Albums: 1 with 65 images
1:24
In progress
No Pilot Set (Imai B-2083)
 

Comments

18. April, 17:11
Show 27 previous comments
 
Chaz Gordon I'm in two minds about working with these older kits with mould flash and fit issues.

On the one hand, build is slow and a lot of work. Inevitably, along the way you have to make decisions whether or not to keep some of the smaller details, based on how much work it is to restore them.

On the other hand, it's very satisfying when all of that work pays off, and you've made a low quality kit look good. Particularly as most of these older kits have no modern made equivalent, or at least not an affordable one.
25. April, 14:37
Chaz Gordon Thanks John. Fortunately, this little kit doesn't frustrate too much. There's a lot to be said for making a model of a puppet, total realism isn't what is called for fortunately. For inspiration and "research", I have Thunderbirds playing in the background while I am working on this one. This is also a good test run for the larger kits, I have TBs 1,2,3 & 4 in larger IMAI kits to do at some point, so I am carefully recording my colour choices here to go back to later.
3. May, 12:10
Chaz Gordon Too small for that John, I'm going to paint them. Unfortunately, the kit does not come with Decals for the IR badges on the Sash & Cap, I'm trying to think how I will deal with that, I could print the black part, but trying to cut out a white background decal that small could be a bit of a challenge.. As for the decals for the Vehicles, some will be covered by a raid on my old decals box.
9. May, 09:36
Chris Greathouse Awesome! Have you seen any of the WETA Workshop videos about Thunderbirds? They were the set and model creators for the newer 2015 show (puppet/CG). You can see alot of the work. Youtube Video

 
13. May, 01:22
Chaz Gordon Very. Cool, thanks Chris
13. May, 01:50
Chaz Gordon Really pleased with progress this week on the vehicles. My old decal box yielded up everything I needed, except for white 2s for TB2. All the decals used have been in my decal stash since the 1970s, so I'm quite impressed that they didn't disintegrate.
17. May, 04:49
JD I have been secretly following this all along...F-A-B !
17. May, 05:42
Chaz Gordon Glad you stopped by JD, only the Hood secretly watches International Rescue
17. May, 13:03
Chris Greathouse I love how FAB means nothing as an abbreviation. (although it was used to hype missions... good to go, let's rock, orders understood, etc...)

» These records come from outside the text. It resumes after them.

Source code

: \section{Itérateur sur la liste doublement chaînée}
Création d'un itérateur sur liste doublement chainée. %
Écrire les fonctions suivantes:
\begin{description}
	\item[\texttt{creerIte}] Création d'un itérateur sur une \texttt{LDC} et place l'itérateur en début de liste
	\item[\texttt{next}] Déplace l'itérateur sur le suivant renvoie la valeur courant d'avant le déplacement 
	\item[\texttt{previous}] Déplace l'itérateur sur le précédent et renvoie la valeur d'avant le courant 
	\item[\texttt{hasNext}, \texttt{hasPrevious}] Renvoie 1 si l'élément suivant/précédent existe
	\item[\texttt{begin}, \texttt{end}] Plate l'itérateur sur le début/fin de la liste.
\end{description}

Not to threadjack but one of my favorite acronyms is from Stargate... The device the team uses to open the stargate from offworld is called a GDO... it literally means Garage Door Opener as said by the producers and the acronym was created as a joke, but it stuck around in the script, and became official Stargate lingo. :D
17. May, 18:59
Chaz Gordon I believe that GDO was explained in-show at one point. Don't sweat the thread jacking, I doubt we'll see much SG-1 Discussion on an SG-1 thread here any time soon, as far as I can see there are no officially licenced kits, and just a handful of Resin & 3D Print offerings around. It's a shame, some Sci-Fi series get hardly anything, some get offerings like the Imai kits here, then others are bombarded with choice like Trek & Wars. Sadly not much affordable out there for Andromeda, Babylon 5, Firefly, Lexx, Red Dwarf, and even Dr Who is pretty limited. Sadly it looks like the BBC isn't one for licensing plastic Kits, there was the Comet Miniatures Blakes 7 (I have one) and Dr Who tie ups, and a couple of Airfix Dr Who, but not much else Mainstream.
17. May, 23:44
JD What can you say about Gerry and Sylvia Anderson? They're the main reason I love models and miniatures and sci-fi and other cool kid stuff..watching Space 1999 back in the 70's with my Dad before Star Wars was even a thing...Stand by for Action!
18. May, 01:07
Chris Greathouse You guys are so old. :P
18. May, 02:23
Chaz Gordon Thanks Chris, so kind of you to point it out.
18. May, 22:58
JD Hah, we're old but you knew what F-A-B meant! Nerd! :P
18. May, 23:59
Chaz Gordon Or didn't mean, as it goes.
19. May, 00:17
19. May, 00:48
Chaz Gordon A lot more progress, pilots are near ready for facework and details. Just having trouble with the orange on Gordon's sash, tried some tamiya gloss, may go back and flat and repaint
21. May, 01:27
JD Any ideas on how you will display the IR team?
21. May, 05:05
Chaz Gordon As they are self contained with their own display bases, I will initially display in my cabinet on those bases. When I have more space, I may put them on a plinth with the Pilot pictures from the show on a background
21. May, 07:30
21. May, 08:32
Chaz Gordon No Pics yet, but I've been experimenting with a couple of different techniques with this model/game air paint. I am now applying from the brush as a kind of controlled transfer of liquid rather than brushing on the paint. This allows the paint to self level for a good coverage and lack of brush marks. It's tricky, because if you get it in the wrong place, it will flow where it shouldn't be, and it takes ages to dry, but the results are great.
I am finding that some colours in the range are quite transparent and difficult to get coverage with a brush. I was surprised to find this with the Dark Blue that I used on the Base for TB5. I ended up flowing the paint onto the model directly from the eyedropper bottle, allowing the dropper tip to contact the plastic in front of the paint edge, letting the paint flow out instead of dropping out. This gave a good finish, but I was concerned about runs.
I'm working on details at the moment, and the Communicators (I think that's what they are) that they carry on their belts should be orange and blue. Both colours with high transparency, but in places that will flow the paint where you don't want it. Probably touch up over the excess later. Fortunately the Electric Blue on their uniforms is highly opaque.
22. May, 10:41
Chaz Gordon I have some micromask from microscale, and some vallejo liquid mask, the vallejo comes off easiest in one piece, but it's no good if you need to cut it if you get some where you don't want it, and the surface tension is too high (or is it too low?) it'll climb raised edges and pool in corners. The Micromask goes on much better and doesn't climb, plus it doesn't tear when cut, but when painted, comes off in crumbs. both clean off brushes fairly well with water.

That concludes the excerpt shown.